Per i bambini nati dal 2025 e per quelli per i quali il congedo obbligatorio di maternità o in alternativa di paternità è scaduto dopo il 31 dicembre 2024 i genitori lavoratori dipendenti possono avere il congedo parentale pagato all’80% per tre mesi. Lo spiega una circolare dell’Inps che chiarisce la norma introdotta con la legge di Bilancio per il 2025 che introduce miglioramenti rispetto a quella dell’anno precedente quando i mesi pagati all’80% erano due.
Per accedere all’indennità maggiorata, i periodi di congedo parentale devono essere fruiti entro il sesto anno di vita del figlio (o entro 6 anni dall’ingresso in famiglia del minore in caso di adozione o di affidamento).
Congedo entro i 12 anni di vita del figlio
L’Inps evidenzia che i tre mesi indennizzabili all’80% interessano entrambi i genitori e possono essere fruiti in modalità ripartita tra loro o soltanto da uno di essi.
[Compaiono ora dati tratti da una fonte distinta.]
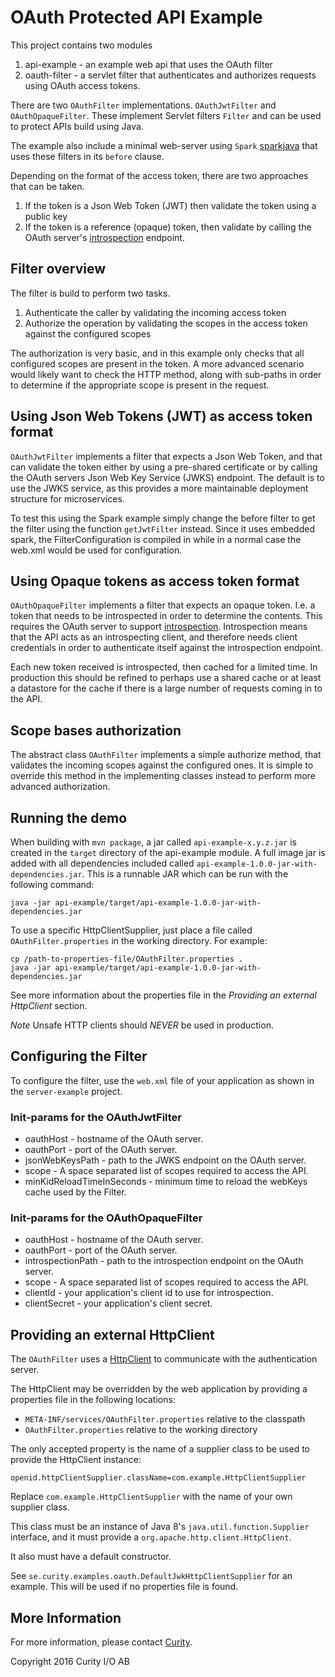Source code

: # OAuth Protected API Example

This project contains two modules

1. api-example - an example web api that uses the OAuth filter
2. oauth-filter - a servlet filter that authenticates and authorizes requests using OAuth access tokens.

There are two `OAuthFilter` implementations. `OAuthJwtFilter` and `OAuthOpaqueFilter`.
These implement Servlet filters `Filter` and can be used to protect APIs build using Java.

The example also include a minimal web-server using `Spark` [sparkjava](http://sparkjava.com) that uses these filters
in its `before` clause.

Depending on the format of the access token, there are two approaches that can be taken.

1. If the token is a Json Web Token (JWT) then validate the token using a public key
2. If the token is a reference (opaque) token, then validate by calling the OAuth server's
[introspection](https://tools.ietf.org/search/rfc7662) endpoint.

## Filter overview

The filter is build to perform two tasks.

1. Authenticate the caller by validating the incoming access token
2. Authorize the operation by validating the scopes in the access token against the configured scopes

The authorization is very basic, and in this example only checks that all configured scopes are present in the
token. A more advanced scenario would likely want to check the HTTP method, along with sub-paths in order to determine
if the appropriate scope is present in the request.

## Using Json Web Tokens (JWT) as access token format

`OAuthJwtFilter` implements a filter that expects a Json Web Token, and that can validate the token either by
using a pre-shared certificate or by calling the OAuth servers Json Web Key Service (JWKS) endpoint.
The default is to use the JWKS service, as this provides a more maintainable deployment structure for microservices.

To test this using the Spark example simply change the before filter to get the filter using the function `getJwtFilter`
instead. Since it uses embedded spark, the FilterConfiguration is compiled in while in a normal case the web.xml would be
used for configuration.


## Using Opaque tokens as access token format

`OAuthOpaqueFilter` implements a filter that expects an opaque token. I.e. a token that needs to be introspected in order
to determine the contents. This requires the OAuth server to support [introspection](https://tools.ietf.org/search/rfc7662).
Introspection means that the API acts as an introspecting client, and therefore needs client credentials in order to
authenticate itself against the introspection endpoint.

Each new token received is introspected, then cached for a limited time. In production this should be refined to perhaps use
a shared cache or at least a datastore for the cache if there is a large number of requests coming in to the API.


## Scope bases authorization

The abstract class `OAuthFilter` implements a simple authorize method, that validates the incoming scopes against the
configured ones. It is simple to override this method in the implementing classes instead to perform more advanced authorization.


## Running the demo

When building with `mvn package`, a jar called `api-example-x.y.z.jar` is created in the
`target` directory of the api-example module. A full image jar is added with all dependencies included called
`api-example-1.0.0-jar-with-dependencies.jar`. This is a runnable JAR which can be
run with the following command:

```
java -jar api-example/target/api-example-1.0.0-jar-with-dependencies.jar
```

To use a specific HttpClientSupplier, just place a file called `OAuthFilter.properties` in
the working directory. For example:

```
cp /path-to-properties-file/OAuthFilter.properties .
java -jar api-example/target/api-example-1.0.0-jar-with-dependencies.jar
```

See more information about the properties file in the *Providing an external HttpClient* section.

*Note* Unsafe HTTP clients should *NEVER* be used in production.

## Configuring the Filter

To configure the filter, use the `web.xml` file of your application as shown in the
`server-example` project.

### Init-params for the OAuthJwtFilter

* oauthHost - hostname of the OAuth server.
* oauthPort - port of the OAuth server.
* jsonWebKeysPath - path to the JWKS endpoint on the OAuth server.
* scope - A space separated list of scopes required to access the API.
* minKidReloadTimeInSeconds - minimum time to reload the webKeys cache used by the Filter.

### Init-params for the OAuthOpaqueFilter

* oauthHost - hostname of the OAuth server.
* oauthPort - port of the OAuth server.
* introspectionPath - path to the introspection endpoint on the OAuth server.
* scope - A space separated list of scopes required to access the API.
* clientId - your application's client id to use for introspection.
* clientSecret - your application's client secret.


## Providing an external HttpClient

The `OAuthFilter` uses a [HttpClient](https://hc.apache.org/httpcomponents-client-ga/)
to communicate with the authentication server.

The HttpClient may be overridden by the web application by providing a properties
file in the following locations:

* `META-INF/services/OAuthFilter.properties` relative to the classpath
* `OAuthFilter.properties` relative to the working directory

The only accepted property is the name of a supplier class to be used to provide the HttpClient instance:

```properties
openid.httpClientSupplier.className=com.example.HttpClientSupplier
```

Replace `com.example.HttpClientSupplier` with the name of your own supplier class.

This class must be an instance of Java 8's `java.util.function.Supplier` interface,
and it must provide a `org.apache.http.client.HttpClient`.

It also must have a default constructor.

See `se.curity.examples.oauth.DefaultJwkHttpClientSupplier` for an example.
This will be used if no properties file is found.

## More Information

For more information, please contact [Curity](http://curity.io).

Copyright 2016 Curity I/O AB
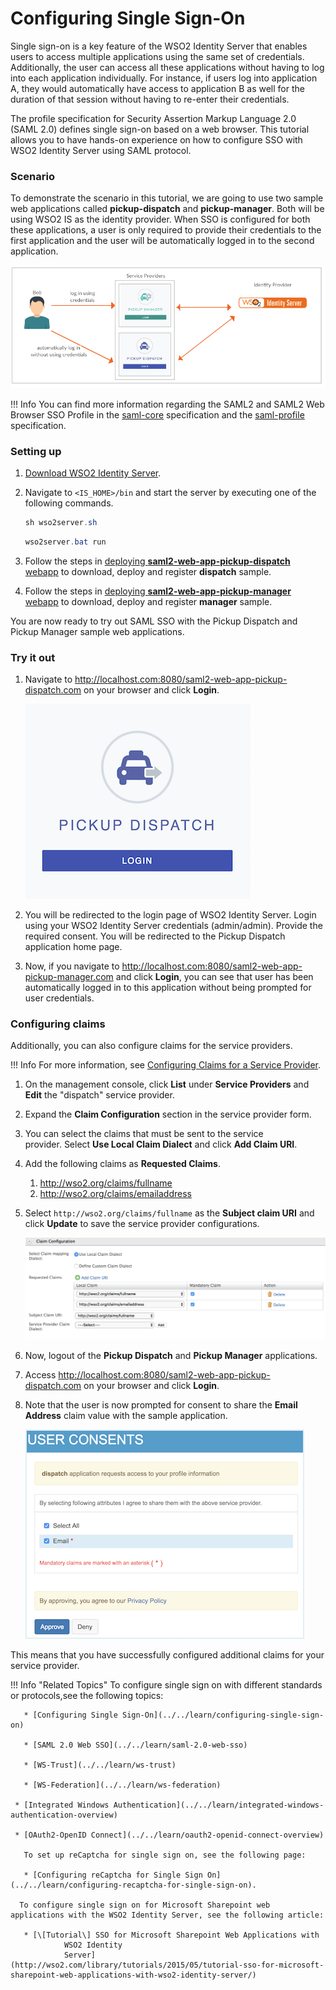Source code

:# Configuring Single Sign-On

Single sign-on is a key feature of the WSO2 Identity Server that enables
users to access multiple applications using the same set of credentials.
Additionally, the user can access all these applications without having
to log into each application individually. For instance, if users log
into application A, they would automatically have access to application
B as well for the duration of that session without having to re-enter
their credentials.

The profile specification for Security Assertion Markup Language 2.0
(SAML 2.0) defines single sign-on based on a web browser. This tutorial allows you to have hands-on experience on how to configure SSO with WSO2 Identity Server using SAML protocol. 

### Scenario

To demonstrate the scenario in this tutorial, we are going to use two sample web applications called **pickup-dispatch** and **pickup-manager**. Both will be using WSO2 IS as the identity provider. When SSO is configured for both these applications, a user is only required to provide their credentials to the first application and the user will be automatically logged in to the second application.

![saml-sso-scenario](../assets/img/tutorials/saml-sso-scenario-diagram.png)

!!! Info
	  You can find more information regarding the SAML2 and SAML2 Web Browser
	  SSO Profile in the
	  [saml-core](https://docs.oasis-open.org/security/saml/v2.0/saml-core-2.0-os.pdf)
	  specification and the
	  [saml-profile](https://docs.oasis-open.org/security/saml/v2.0/saml-profiles-2.0-os.pdf)
	  specification.

### Setting up

1. [Download WSO2 Identity Server](https://wso2.com/identity-and-access-management/).
2. Navigate to `<IS_HOME>/bin` and start the server by executing one of the following commands.

    ``` java tab="Linux"
    sh wso2server.sh
    ```

    ``` java tab="Windows"
    wso2server.bat run
    ```
    
3. Follow the steps in
   [deploying **saml2-web-app-pickup-dispatch** webapp](../../learn/deploying-the-sample-app/#deploying-saml2-web-app-pickup-dispatch-webapp)
   to download, deploy and register **dispatch** sample.
   
4. Follow the steps in
   [deploying **saml2-web-app-pickup-manager** webapp](../../learn/deploying-the-sample-app/#deploying-saml2-web-app-pickup-manager-webapp)
   to download, deploy and register **manager** sample.



You are now ready to try out SAML SSO with the Pickup Dispatch and
Pickup Manager sample web applications.

### Try it out

1. Navigate to <http://localhost.com:8080/saml2-web-app-pickup-dispatch.com> on your browser and click **Login**.

    ![dispatch-login](../assets/img/tutorials/dispatch-login.png)

2. You will be redirected to the login page of WSO2 Identity Server. Login using your WSO2 Identity Server credentials (admin/admin). Provide the required consent.
You will be redirected to the Pickup Dispatch application home page.

3. Now, if you navigate to <http://localhost.com:8080/saml2-web-app-pickup-manager.com> and click **Login**, you can see that user has been automatically logged in to this application without being prompted for user credentials.

### Configuring claims

Additionally, you can also configure claims for the service providers.

!!! Info
        For more information, see
        [Configuring Claims for a Service
        Provider](../../learn/configuring-claims-for-a-service-provider).

1. On the management console, click **List** under **Service Providers** and **Edit** the "dispatch" service provider.
2. Expand the **Claim Configuration** section in the service provider form.
3. You can select the claims that must be sent to the service provider. Select **Use Local Claim Dialect** and click **Add Claim URI**.
4. Add the following claims as **Requested Claims**. 
	1. http://wso2.org/claims/fullname
	2. http://wso2.org/claims/emailaddress
5. Select `http://wso2.org/claims/fullname` as the **Subject claim URI** and click **Update** to save the service provider configurations. 

    ![dispatch-configure-claims](../assets/img/tutorials/dispatch-configure-claims.png)

6. Now, logout of the **Pickup Dispatch** and **Pickup Manager** applications.
7. Access <http://localhost.com:8080/saml2-web-app-pickup-dispatch.com> on your browser and click **Login**.
8. Note that the user is now prompted for consent to share the **Email Address** claim value with the sample application.  

    ![dispatch-email-consent](../assets/img/tutorials/dispatch-email-consent.png)

This means that you have successfully configured additional claims for your service provider.


!!! Info "Related Topics"
	   To configure single sign on with different standards or protocols,see the following topics:

	   * [Configuring Single Sign-On](../../learn/configuring-single-sign-on)

	   * [SAML 2.0 Web SSO](../../learn/saml-2.0-web-sso)

	   * [WS-Trust](../../learn/ws-trust)

	   * [WS-Federation](../../learn/ws-federation)

     * [Integrated Windows Authentication](../../learn/integrated-windows-authentication-overview)

     * [OAuth2-OpenID Connect](../../learn/oauth2-openid-connect-overview)
	  
	   To set up reCaptcha for single sign on, see the following page:

	   * [Configuring reCaptcha for Single Sign On](../../learn/configuring-recaptcha-for-single-sign-on).

	  To configure single sign on for Microsoft Sharepoint web applications with the WSO2 Identity Server, see the following article:

	   * [\[Tutorial\] SSO for Microsoft Sharepoint Web Applications with
		        WSO2 Identity
		        Server](http://wso2.com/library/tutorials/2015/05/tutorial-sso-for-microsoft-sharepoint-web-applications-with-wso2-identity-server/)
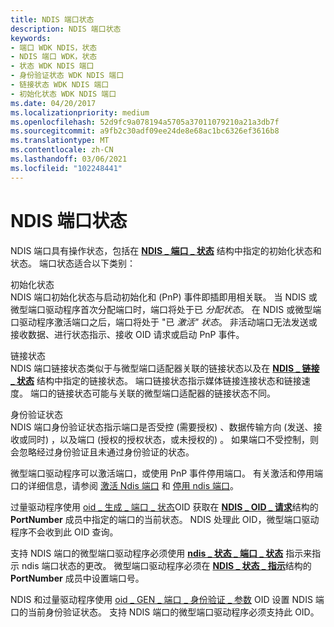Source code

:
 ```yaml
---
title: NDIS 端口状态
description: NDIS 端口状态
keywords:
- 端口 WDK NDIS，状态
- NDIS 端口 WDK，状态
- 状态 WDK NDIS 端口
- 身份验证状态 WDK NDIS 端口
- 链接状态 WDK NDIS 端口
- 初始化状态 WDK NDIS 端口
ms.date: 04/20/2017
ms.localizationpriority: medium
ms.openlocfilehash: 52d9fc9a078194a5705a37011079210a21a3db7f
ms.sourcegitcommit: a9fb2c30adf09ee24de8e68ac1bc6326ef3616b8
ms.translationtype: MT
ms.contentlocale: zh-CN
ms.lasthandoff: 03/06/2021
ms.locfileid: "102248441"
---
```

# <a name="ndis-port-states"></a>NDIS 端口状态





NDIS 端口具有操作状态，包括在 [**NDIS \_ 端口 \_ 状态**](/windows-hardware/drivers/ddi/ntddndis/ns-ntddndis-_ndis_port_state) 结构中指定的初始化状态和状态。 端口状态适合以下类别：

<a href="" id="initialization-states"></a>初始化状态  
NDIS 端口初始化状态与启动初始化和 (PnP) 事件即插即用相关联。 当 NDIS 或微型端口驱动程序首次分配端口时，端口将处于已 *分配状态*。 在 NDIS 或微型端口驱动程序激活端口之后，端口将处于 "已 *激活" 状态*。 非活动端口无法发送或接收数据、进行状态指示、接收 OID 请求或启动 PnP 事件。

<a href="" id="link-states"></a>链接状态  
NDIS 端口链接状态类似于与微型端口适配器关联的链接状态以及在 [**NDIS \_ 链接 \_ 状态**](/windows-hardware/drivers/ddi/ntddndis/ns-ntddndis-_ndis_link_state) 结构中指定的链接状态。 端口链接状态指示媒体链接连接状态和链接速度。 端口的链接状态可能与关联的微型端口适配器的链接状态不同。

<a href="" id="authentication-states"></a>身份验证状态  
NDIS 端口身份验证状态指示端口是否受控 (需要授权) 、数据传输方向 (发送、接收或同时) ，以及端口 (授权的授权状态，或未授权的) 。 如果端口不受控制，则会忽略经过身份验证且未通过身份验证的状态。

微型端口驱动程序可以激活端口，或使用 PnP 事件停用端口。 有关激活和停用端口的详细信息，请参阅 [激活 Ndis 端口](activating-an-ndis-port.md) 和 [停用 ndis 端口](deactivating-an-ndis-port.md)。

过量驱动程序使用 [oid \_ 生成 \_ 端口 \_ 状态](./oid-gen-port-state.md)OID 获取在 [**NDIS \_ OID \_ 请求**](/windows-hardware/drivers/ddi/oidrequest/ns-oidrequest-ndis_oid_request)结构的 **PortNumber** 成员中指定的端口的当前状态。 NDIS 处理此 OID，微型端口驱动程序不会收到此 OID 查询。

支持 NDIS 端口的微型端口驱动程序必须使用 [**ndis \_ 状态 \_ 端口 \_ 状态**](./ndis-status-port-state.md) 指示来指示 ndis 端口状态的更改。 微型端口驱动程序必须在 [**NDIS \_ 状态 \_ 指示**](/windows-hardware/drivers/ddi/ndis/ns-ndis-_ndis_status_indication)结构的 **PortNumber** 成员中设置端口号。

NDIS 和过量驱动程序使用 [oid \_ GEN \_ 端口 \_ 身份验证 \_ 参数](./oid-gen-port-authentication-parameters.md) OID 设置 NDIS 端口的当前身份验证状态。 支持 NDIS 端口的微型端口驱动程序必须支持此 OID。

 

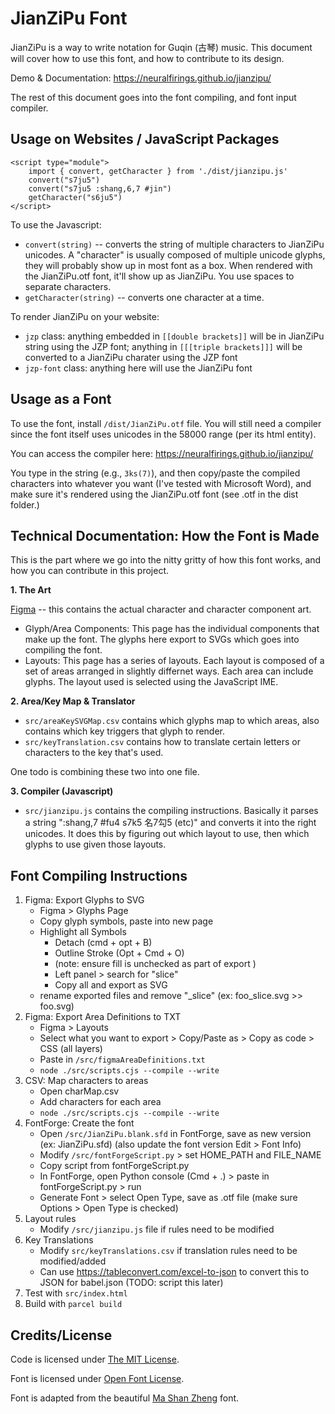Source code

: # JianZiPu Font

JianZiPu is a way to write notation for Guqin (古琴) music. This document will cover how to use this font, and how to contribute to its design. 

Demo & Documentation: https://neuralfirings.github.io/jianzipu/

The rest of this document goes into the font compiling, and font input compiler. 

## Usage on Websites / JavaScript Packages

```
<script type="module">
	import { convert, getCharacter } from './dist/jianzipu.js'
	convert("s7ju5")
	convert("s7ju5 :shang,6,7 #jin")
	getCharacter("s6ju5")
</script>
```

To use the Javascript: 
* `convert(string)` -- converts the string of multiple characters to JianZiPu unicodes. A "character" is usually composed of multiple unicode glyphs, they will probably show up in most font as a box. When rendered with the JianZiPu.otf font, it'll show up as JianZiPu. You use spaces to separate characters. 
* `getCharacter(string)` -- converts one character at a time.

To render JianZiPu on your website:

* `jzp` class: anything embedded in `[[double brackets]]` will be in JianZiPu string using the JZP font; anything in `[[[triple brackets]]]` will be converted to a JianZiPu charater using the JZP font
* `jzp-font` class: anything here will use the JianZiPu font

## Usage as a Font

To use the font, install `/dist/JianZiPu.otf` file. You will still need a compiler since the font itself uses unicodes in the 58000 range (per its html entity).

You can access the compiler here: https://neuralfirings.github.io/jianzipu/ 

You type in the string (e.g., `3ks(7)`), and then copy/paste the compiled characters into whatever you want (I've tested with Microsoft Word), and make sure it's rendered using the JianZiPu.otf font (see .otf in the dist folder.)

## Technical Documentation: How the Font is Made

This is the part where we go into the nitty gritty of how this font works, and how you can contribute in this project. 

**1. The Art** 

[Figma](https://www.figma.com/design/CC89RmepV34CVP9bKWu48b/JianZiPuComponents-(v2)?node-id=0-925&t=nnXDKFURenKOGjYz-1) -- this contains the actual character and character component art. 

* Glyph/Area Components: This page has the individual components that make up the font. The glyphs here export to SVGs which goes into compiling the font.
* Layouts: This page has a series of layouts. Each layout is composed of a set of areas arranged in slightly differnet ways. Each area can include glyphs. The layout used is selected using the JavaScript IME. 

**2. Area/Key Map & Translator**

* `src/areaKeySVGMap.csv` contains which glyphs map to which areas, also contains which key triggers that glyph to render. 
* `src/keyTranslation.csv` contains how to translate certain letters or characters to the key that's used. 

One todo is combining these two into one file. 

**3. Compiler (Javascript)**

* `src/jianzipu.js` contains the compiling instructions. Basically it parses a string ":shang,7 #fu4 s7k5 名7勾5 (etc)" and converts it into the right unicodes. It does this by figuring out which layout to use, then which glyphs to use given those layouts. 


## Font Compiling Instructions

1. Figma: Export Glyphs to SVG
	* Figma > Glyphs Page
	* Copy glyph symbols, paste into new page 
	* Highlight all Symbols
		* Detach (cmd + opt + B)
		* Outline Stroke (Opt + Cmd + O)
		* (note: ensure fill is unchecked as part of export )
		* Left panel > search for "slice"
		* Copy all and export as SVG
	* rename exported files and remove "_slice" (ex: foo_slice.svg >> foo.svg)
2. Figma: Export Area Definitions to TXT
	* Figma > Layouts
	* Select what you want to export > Copy/Paste as > Copy as code > CSS (all layers)
	* Paste in `/src/figmaAreaDefinitions.txt`
	* `node ./src/scripts.cjs --compile --write`
3. CSV: Map characters to areas
	* Open charMap.csv
	* Add characters for each area
	* `node ./src/scripts.cjs --compile --write`
4. FontForge: Create the font
	* Open `/src/JianZiPu.blank.sfd` in FontForge, save as new version (ex: JianZiPu.sfd) (also update the font version Edit > Font Info)
	* Modify `/src/fontForgeScript.py` > set HOME_PATH and FILE_NAME
	* Copy script from fontForgeScript.py
	* In FontForge, open Python console (Cmd + .) > paste in fontForgeScript.py > run
	* Generate Font > select Open Type, save as .otf file (make sure Options > Open Type is checked)
5. Layout rules
	* Modify `/src/jianzipu.js` file if rules need to be modified
6. Key Translations
	* Modify `src/keyTranslations.csv` if translation rules need to be modified/added
	* Can use https://tableconvert.com/excel-to-json to convert this to JSON for babel.json (TODO: script this later)
7. Test with `src/index.html`
8. Build with `parcel build`

## Credits/License

Code is licensed under [The MIT License](https://opensource.org/licenses/MIT). 

Font is licensed under [Open Font License](https://scripts.sil.org/cms/scripts/page.php?site_id=nrsi&id=OFL).

Font is adapted from the beautiful [Ma Shan Zheng](https://fonts.google.com/specimen/Ma+Shan+Zheng) font.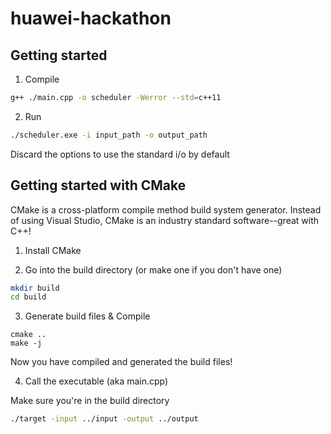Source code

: # huawei-hackathon

## Getting started

1. Compile

```bash
g++ ./main.cpp -o scheduler -Werror --std=c++11
```

2. Run

```bash
./scheduler.exe -i input_path -o output_path
```

Discard the options to use the standard i/o by default

## Getting started with CMake

CMake is a cross-platform compile method build system generator. Instead of using Visual Studio, CMake is an industry standard software--great with C++!

1. Install CMake

2. Go into the build directory (or make one if you don't have one)
```bash
mkdir build
cd build
```

3. Generate build files & Compile

```
cmake ..
make -j
```

Now you have compiled and generated the build files!

4. Call the executable (aka main.cpp)

Make sure you're in the build directory

```bash
./target -input ../input -output ../output
```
Si può anche usare negli stessi giorni per lo stesso figlio, come consentito per tutti i periodi di congedo parentale. L’Istituto ricorda che il limite massimo di congedo parentale per ogni coppia genitoriale è di dieci mesi (elevabili a undici mesi nel caso in cui il padre si astenga per un periodo intero o frazionato non inferiore a tre mesi), da fruire entro i 12 anni di vita del figlio o dall’ingresso in famiglia del minore. Sei mesi sono indennizzati al 30% mentre gli ultimi due non sono indennizzati a meno che non ci si trovi in un particolare condizione reddituale.